If growth continues as projected, Kasasa will
soon represent a branch network larger than Bank of America, Chase
or Wells Fargo and have a $100m marketing budget that will rival
the media spend of any megabank.

The bigger the Kasasa network grows, the
better for its members – all of which put their entire marketing
budget into one collective fund – and the more able they will be to
compete against regional and national rivals.

“If they were one bank, Kasasa would represent
the 18th largest branch network in the country and the 15th largest
media budget among financial institutions in the United States,”
Kraicek says. “It’s about levelling the playing field a bit.”

By arming community banks and credit unions
with a megabank-sized R&D budget and marketing campaign, and by
tapping the collective brains of hundreds of bankers, they’ve come
up with some of the most popular banking products in the
marketplace.

The latest wrinkle: Kasasa 360, an integrated
online and mobile banking dashboard, complete with the aggregation
and personal financial management tools featured by the national
players.

Kraicek says that the product is a direct
result of feedback from customers, particularly those stolen away
from the big banks.

“They told us that they loved the personal
service and small-bank feel, but they really missed a high-end
online banking package,” he says.

“So we worked to create a user experience that
closes the gap between the community bank and the megabank.”

Beyond deepening the account holder
relationship and increasing client retention, the Kasasa 360
platform has been designed to help participating community banks
and credit unions drive greater revenues and facilitate more
cross-sales activities.

Kasasa 360 joins the other products in the
line-up including the core product, Kasasa Checking.

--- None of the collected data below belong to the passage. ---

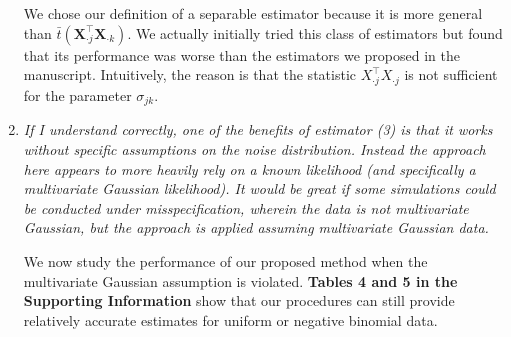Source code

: \documentclass[12pt]{article}
\def\bs{\boldsymbol}
\begin{document}
\begin{enumerate}
We chose our definition of a separable estimator because it is more general than $\bar{t}(\bs{X}_{\cdot j}^\top \bs{X}_{\cdot k})$. We actually initially tried this class of estimators but found that its performance was worse than the estimators we proposed in the manuscript. Intuitively, the reason is that the statistic $X_{\cdot j}^\top X_{\cdot j}$ is not sufficient for the parameter $\sigma_{jk}$.

\item \emph{If I understand correctly, one of the benefits of estimator (3) is that it works without specific assumptions on the noise distribution. Instead the approach here appears to more heavily rely on a known likelihood (and specifically a multivariate Gaussian likelihood). It would be great if some simulations could be conducted under misspecification, wherein the data is not multivariate Gaussian, but the approach is applied assuming multivariate Gaussian data.}

  We now study the performance of our proposed method when the multivariate Gaussian assumption is violated. \textbf{Tables 4 and 5 in the Supporting Information} show that our procedures can still provide relatively accurate estimates for uniform or negative binomial data.
  
\end{enumerate}
\end{document}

The account, which Kraicek said has been the
driver of the programme’s growth, comes with no minimum balance,
free online bill pay and reimbursement of ATM fees up to about $30
per month, as long as customers make a minimum amount of debit card
purchases per month, have at least one automatic bill payment or
direct-deposit transfer and receive bank statements online.

Kasasa also offers a high-interest savings
account, Kasasa Giving, a component of the checking account that
directs a portion of the interest earned as well as a cut of debit
purchases of $10 or more to a charity; and Kasasa Tunes, where
users can earn up to 10 free iTunes downloads a month.

All Kasasa products are free accounts, with no
minimum balance, no monthly fees, free online banking and
nationwide ATM fee refunds.

It’s a product set that allows Kasasa partners
to go toe-to-toe with the big banks in their market – banks that
differ from state to state and region to region.

Kraicek says that geography matters only in
the messaging – community banks everywhere are squared off against
deeper-pocketed competitors, and only by what he calls “competing
together” can they respond effectively.

“We have to think about this from the local
market upwards. So if we have one Kasasa institution in a state, we
aren’t buying ads statewide, we are buying the market,” he
says.

“But, as we get two or three or more
institutions in a state, or a region, we can do much more powerful
things.

“In Cleveland, we have seven Kasasa partners,
so we pooled about five of each of their overall marketing budgets
and became a sponsor of the Cleveland Cavaliers’ NBA franchise.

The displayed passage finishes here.